Aiming at the problems that the efficiency is low and the overall construction operation progress of the site is affected when a power supply is disconnected by a leakage switch due to the fact that a clamp ammeter is adopted for one-by-one test in the electric hoist leakage detection of the current construction site, the utility model provides the electric hoist leakage centralized detection system which is high in detection efficiency and has no influence on the site construction. Referring to fig. 1-3 and fig. 5, the electric hoist leakage centralized detection system of the present embodiment includes a current transformer 100 for converting the current electric hoist leakage current, a leakage detection circuit 200 for detecting the leakage signal, a leakage circuit breaker control circuit 300 for breaking the electric hoist when the leakage current reaches a predetermined value, a singlechip 400 for receiving the output signal of the leakage detection circuit 200 and controlling the start time sequence of the electric hoist, and a touch screen 500 for displaying the leakage current of each electric hoist and inputting the start and stop command of the electric hoist. The current transformer 100 is configured to convert a primary large current flowing through the electric hoist into a secondary small current, so that sampling detection of leakage current in a circuit system is realized, the collected leakage current (small current) is transmitted to the leakage detection circuit 200 for signal conversion, and then is further transmitted to the singlechip 400 for operation, and the singlechip 400 outputs an operation result to the touch screen 500 for display, so that visualization of leakage detection is realized. In addition, in this embodiment, the singlechip 400 controls the time sequence of starting and stopping of each electric hoist, so that each electric hoist is sequentially powered on, so that only one electric hoist is connected to the leakage detection circuit 200 during one detection period, and the leakage current value finally displayed on the touch screen 500 can truly reflect the leakage current of the electric hoist with a preset positioning sequence, thereby checking the leakage condition of each electric hoist in a construction site, and realizing one-by-one and automatic detection of the leakage current of each electric hoist.
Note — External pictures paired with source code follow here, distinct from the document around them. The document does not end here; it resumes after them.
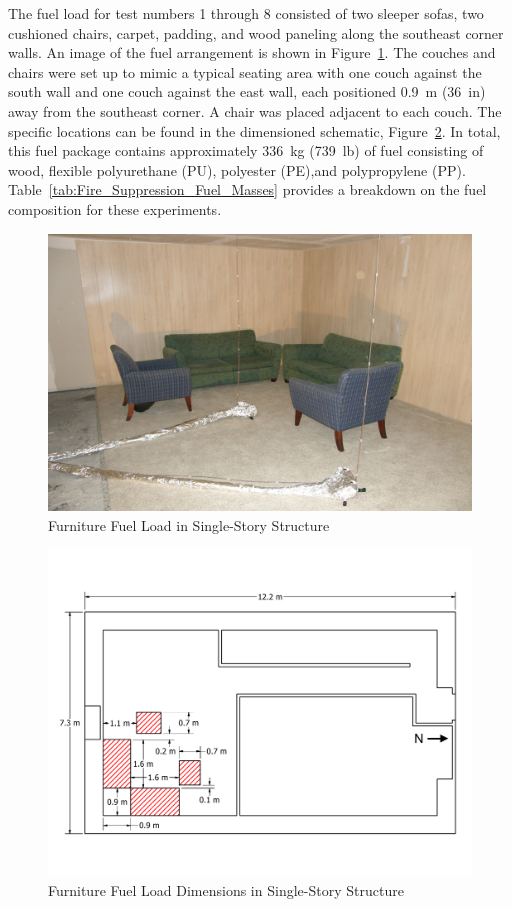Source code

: \documentclass[12pt,oneside]{book}
\begin{document}
The fuel load for test numbers 1 through 8 consisted of two sleeper sofas, two cushioned chairs, carpet, padding, and wood paneling along the southeast corner walls. An image of the fuel arrangement is shown in Figure~\ref{fig:Furniture_Fuel_Load}. The couches and chairs were set up to mimic a typical seating area with one couch against the south wall and one couch against the east wall, each positioned 0.9~m (36~in) away from the southeast corner. A chair was placed adjacent to each couch. The specific locations can be found in the dimensioned schematic, Figure~\ref{fig:Furniture_Fuel_Load_Dimensions}. In total, this fuel package contains approximately 336~kg (739~lb) of fuel consisting of wood, flexible polyurethane (PU), polyester (PE),and polypropylene (PP). Table~\ref{tab:Fire_Suppression_Fuel_Masses} provides a breakdown on the fuel composition for these experiments.

\begin{figure}[!ht]
	\includegraphics[width=.8\columnwidth]{../Figures/Pictures/Furniture_Fuel_Load}
	\caption{Furniture Fuel Load in Single-Story Structure}
	\label{fig:Furniture_Fuel_Load}
\end{figure}

\begin{figure}[!ht]
	\includegraphics[width=.8\columnwidth]{../Figures/Floor_Plans/PDFs/East_Structure/DelCo_2012_East_Structure_Furniture}
	\caption{Furniture Fuel Load Dimensions in Single-Story Structure}
	\label{fig:Furniture_Fuel_Load_Dimensions}
\end{figure}
\end{document}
Specifically, in this embodiment, the current transformer 100 is electrically connected to a plurality of parallel electric hoists; the leakage detection circuit 200 comprises a triode for accessing the leakage signal of the current transformer 100, and an a/D analog-to-digital conversion module electrically connected with the triode, and the leakage circuit breaking control circuit 300 comprises a leakage circuit breaker electrically connected with the current transformer 100 and a leakage switch connected with the leakage circuit breaker, wherein the leakage switch is respectively electrically connected with a plurality of electric hoist to control the on-off of the electric hoist and the current transformer 100, that is, in the embodiment, the plurality of electric hoist are controlled to be disconnected through one leakage switch, when the leakage current reaches a rated value, the plurality of electric hoist connected with the leakage switch are controlled to be disconnected, namely the current leakage of the current electric hoist is judged, and the influence of tripping and outage on the operation of a construction site is avoided. Preferably, in this embodiment, when the rated leakage current detected by the leakage breaker is, for example, 30MA (or other set values), the leakage breaker controls the leakage switch to be turned off, so that the plurality of electric hoists lose electricity. In other embodiments, when the singlechip 400 controls the electric hoist with a preset bit sequence to start, the singlechip 400 stores the serial number value and corresponding information of the electric hoist at the same time, so as to report the information of the electric hoist to the touch screen in time when the electric hoist is powered off.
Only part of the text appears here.